Rarely are plans and decisions of any consequence implemented exactly as intended in every respect. Recall the many examples of improvements that failed. Many changes, often from moment to moment, are required in pursuit of our objectives. In this cycle, progress is evaluated against objectives, intentions, or needs and adjustments—new decisions are made as we go along. Perhaps the terms most descriptive of the complete controlling function are follow-up and action. The follow-up provides information; this is the observation or measurement of performance. Again, however, all the information in the world is useless without action that translates it into correction. Continually observing how things are going as compared with how they should be going and making new decisions provides new direction to effect corrective action.

Controlling is, quite appropriately, quarterbacking—observing the conditions of the moment and adjusting actions based on current information. It is sometimes simple and sometimes complex, but it is always cyclic.

EXERCISE: CHOOSING AN ADEQUATE CONTROL MECHANISM—WHAT FITS BEST?

Refer to the chapter section titled “Characteristics of Adequate Controls.” For each of the tasks or circumstances described in this exercise, recommend a specific kind of control mechanism. Your selected mechanism should provide you with information on which you can base corrective actions as needed. In each case, state why you selected that particular mechanism, describe how it satisfies the characteristics of adequate controls, and state whether you believe there are one or two additional mechanisms that might work almost as well as your chosen mechanism.

• Display the status of the accomplishment of routine scheduled preventive maintenance activities by the plant engineering department.

• Track the number of repeat patient chart requests fulfilled beyond a stated 2-hour responsetime limit.

• Follow the processing of a letter of complaint from its initial receipt to the disposition of the problem.

• Track the timeliness of the clinical laboratory’s responses to STAT test requests.

• Track the department’s financial operating results as compared with the departmental budget.

• Report on employment turnover throughout the organization by quarter and by year.
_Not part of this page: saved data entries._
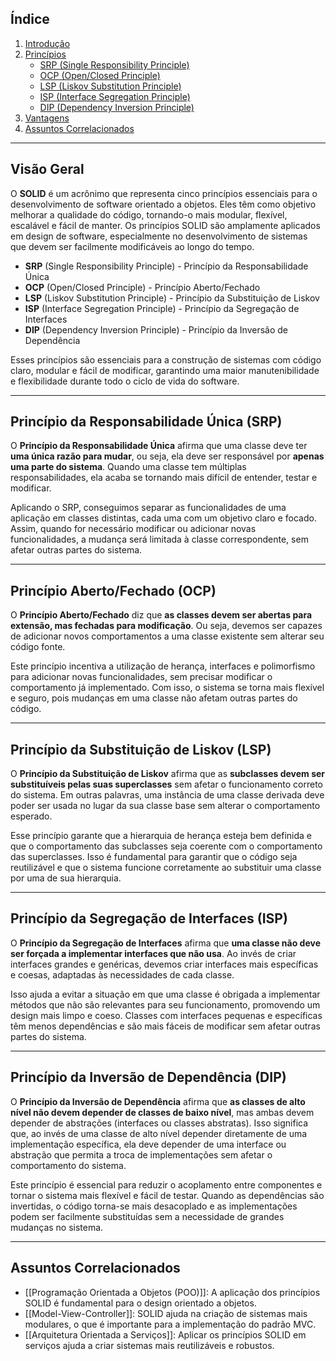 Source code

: ## Índice 
1. [Introdução](#introdução-solid) 
2. [Princípios](#princípios-solid) 
	- [SRP (Single Responsibility Principle)](#srp-single-responsibility-principle) 
	- [OCP (Open/Closed Principle)](#ocp-openclosed-principle) 
	- [LSP (Liskov Substitution Principle)](#lsp-liskov-substitution-principle) 
	- [ISP (Interface Segregation Principle)](#isp-interface-segregation-principle) 
	- [DIP (Dependency Inversion Principle)](#dip-dependency-inversion-principle) 
3. [Vantagens](#vantagens-solid) 
4. [Assuntos Correlacionados](#assuntos-correlacionados-solid)

---

## **Visão Geral**

O **SOLID** é um acrônimo que representa cinco princípios essenciais para o desenvolvimento de software orientado a objetos. Eles têm como objetivo melhorar a qualidade do código, tornando-o mais modular, flexível, escalável e fácil de manter. Os princípios SOLID são amplamente aplicados em design de software, especialmente no desenvolvimento de sistemas que devem ser facilmente modificáveis ao longo do tempo.

- **SRP** (Single Responsibility Principle) - Princípio da Responsabilidade Única
- **OCP** (Open/Closed Principle) - Princípio Aberto/Fechado
- **LSP** (Liskov Substitution Principle) - Princípio da Substituição de Liskov
- **ISP** (Interface Segregation Principle) - Princípio da Segregação de Interfaces
- **DIP** (Dependency Inversion Principle) - Princípio da Inversão de Dependência

Esses princípios são essenciais para a construção de sistemas com código claro, modular e fácil de modificar, garantindo uma maior manutenibilidade e flexibilidade durante todo o ciclo de vida do software.

---

## **Princípio da Responsabilidade Única (SRP)**

O **Princípio da Responsabilidade Única** afirma que uma classe deve ter **uma única razão para mudar**, ou seja, ela deve ser responsável por **apenas uma parte do sistema**. Quando uma classe tem múltiplas responsabilidades, ela acaba se tornando mais difícil de entender, testar e modificar.

Aplicando o SRP, conseguimos separar as funcionalidades de uma aplicação em classes distintas, cada uma com um objetivo claro e focado. Assim, quando for necessário modificar ou adicionar novas funcionalidades, a mudança será limitada à classe correspondente, sem afetar outras partes do sistema.

---

## **Princípio Aberto/Fechado (OCP)**

O **Princípio Aberto/Fechado** diz que **as classes devem ser abertas para extensão, mas fechadas para modificação**. Ou seja, devemos ser capazes de adicionar novos comportamentos a uma classe existente sem alterar seu código fonte.

Este princípio incentiva a utilização de herança, interfaces e polimorfismo para adicionar novas funcionalidades, sem precisar modificar o comportamento já implementado. Com isso, o sistema se torna mais flexível e seguro, pois mudanças em uma classe não afetam outras partes do código.

---

## **Princípio da Substituição de Liskov (LSP)**

O **Princípio da Substituição de Liskov** afirma que as **subclasses devem ser substituíveis pelas suas superclasses** sem afetar o funcionamento correto do sistema. Em outras palavras, uma instância de uma classe derivada deve poder ser usada no lugar da sua classe base sem alterar o comportamento esperado.

Esse princípio garante que a hierarquia de herança esteja bem definida e que o comportamento das subclasses seja coerente com o comportamento das superclasses. Isso é fundamental para garantir que o código seja reutilizável e que o sistema funcione corretamente ao substituir uma classe por uma de sua hierarquia.

---

## **Princípio da Segregação de Interfaces (ISP)**

O **Princípio da Segregação de Interfaces** afirma que **uma classe não deve ser forçada a implementar interfaces que não usa**. Ao invés de criar interfaces grandes e genéricas, devemos criar interfaces mais específicas e coesas, adaptadas às necessidades de cada classe.

Isso ajuda a evitar a situação em que uma classe é obrigada a implementar métodos que não são relevantes para seu funcionamento, promovendo um design mais limpo e coeso. Classes com interfaces pequenas e específicas têm menos dependências e são mais fáceis de modificar sem afetar outras partes do sistema.

---

## **Princípio da Inversão de Dependência (DIP)**

O **Princípio da Inversão de Dependência** afirma que **as classes de alto nível não devem depender de classes de baixo nível**, mas ambas devem depender de abstrações (interfaces ou classes abstratas). Isso significa que, ao invés de uma classe de alto nível depender diretamente de uma implementação específica, ela deve depender de uma interface ou abstração que permita a troca de implementações sem afetar o comportamento do sistema.

Este princípio é essencial para reduzir o acoplamento entre componentes e tornar o sistema mais flexível e fácil de testar. Quando as dependências são invertidas, o código torna-se mais desacoplado e as implementações podem ser facilmente substituídas sem a necessidade de grandes mudanças no sistema.

---
## **Assuntos Correlacionados** 

- [[Programação Orientada a Objetos (POO)]]: A aplicação dos princípios SOLID é fundamental para o design orientado a objetos. 
- [[Model-View-Controller]]: SOLID ajuda na criação de sistemas mais modulares, o que é importante para a implementação do padrão MVC. 
- [[Arquitetura Orientada a Serviços]]: Aplicar os princípios SOLID em serviços ajuda a criar sistemas mais reutilizáveis e robustos. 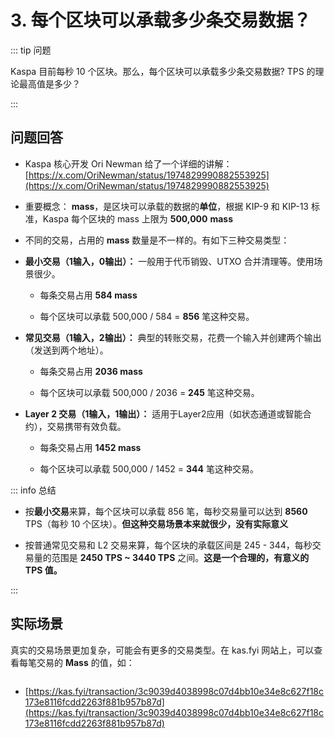 

# 3. 每个区块可以承载多少条交易数据？

::: tip 问题

Kaspa 目前每秒 10 个区块。那么，每个区块可以承载多少条交易数据? TPS 的理论最高值是多少？

:::

## 问题回答

- Kaspa 核心开发 Ori Newman 给了一个详细的讲解：[https://x.com/OriNewman/status/1974829990882553925](https://x.com/OriNewman/status/1974829990882553925)

- 重要概念： **mass**，是区块可以承载的数据的**单位**，根据 KIP-9 和 KIP-13 标准，Kaspa 每个区块的 mass 上限为 **500,000** **mass**

- 不同的交易，占用的 **mass** 数量是不一样的。有如下三种交易类型：

- **最小交易（1输入，0输出）：** 一般用于代币销毁、UTXO 合并清理等。使用场景很少。
  
  * 每条交易占用 **584 mass**

  * 每个区块可以承载 500,000 / 584 = **856** 笔这种交易。

- **常见交易（1输入，2输出）：** 典型的转账交易，花费一个输入并创建两个输出（发送到两个地址）。
  
  * 每条交易占用 **2036 mass**

  * 每个区块可以承载 500,000 / 2036 = **245** 笔这种交易。

- **Layer 2 交易（1输入，1输出）：** 适用于Layer2应用（如状态通道或智能合约），交易携带有效负载。
  
  * 每条交易占用 **1452 mass**

  * 每个区块可以承载 500,000 / 1452 = **344** 笔这种交易。

::: info 总结

- 按**最小交易**来算，每个区块可以承载 856 笔，每秒交易量可以达到 **8560** TPS（每秒 10 个区块）。**但这种交易场景本来就很少，没有实际意义**

- 按普通常见交易和 L2 交易来算，每个区块的承载区间是 245 - 344，每秒交易量的范围是 **2450 TPS ~ 3440 TPS** 之间。**这是一个合理的，有意义的 TPS 值。**

:::


## 实际场景

真实的交易场景更加复杂，可能会有更多的交易类型。在 kas.fyi 网站上，可以查看每笔交易的 **Mass** 的值，如：

<img :src="$withBase('/kas/kaspa-trx-mass.png')" />


- [https://kas.fyi/transaction/3c9039d4038998c07d4bb10e34e8c627f18c173e8116fcdd2263f881b957b87d](https://kas.fyi/transaction/3c9039d4038998c07d4bb10e34e8c627f18c173e8116fcdd2263f881b957b87d)







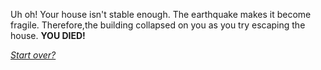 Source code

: Uh oh! Your house isn't stable enough. The earthquake makes it become fragile. Therefore,the building collapsed on you as you try escaping the house. **YOU DIED!**

[_Start over?_](../intro/beginning.md)
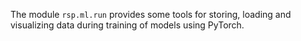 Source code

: The module `rsp.ml.run` provides some tools for storing, loading and visualizing data during training of models using PyTorch.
EXERCISE: PROMOTING TOTAL QUALITY MANAGEMENT

You are a professional employed at a large urban medical center. You have been appointed to serve as a nonmanagerial member of a steering committee established to guide the implementation of TQM throughout the organization. The committee has been through a week of intensive education in TQM/performance improvement principles and has held the first two of an indefinite series of weekly meetings to pave the way for translating the TQM philosophy into practical actions that can be implemented at the medical center. You are encouraged by what you have learned and experienced during these first few weeks; however, you are also conscious of the organization’s past failures with management by objectives and quality circles, and you are aware of a fairly widespread tendency to regard such undertakings as dabbling in the latest management “flavor of the month.”

Your second steering committee ends late, leaving you only 2 minutes to get to your next commitment. As you leave the conference room and enter the hospital’s main corridor, a colleague, heading toward the same destination as you, falls into step beside you and asks: “What’s this total quality management all about? Looks to me like it’s the same stuff that’s been pushed at us in different wrappers several times over the years, and it’ll probably go the same way—nowhere. Just more fancy notebooks and reports that end up collecting dust. Why should we think this will be any less of a waste of time and resources?”

You have less than 2 minutes available while on the move to provide your colleague with a positive response in a few sentences. Write out your proposed response.

NOTE

1. H. B. Maynard, ed., Industrial Engineering Handbook, 2nd ed. (New York: McGraw Hill, 1963), section 10, 183–191.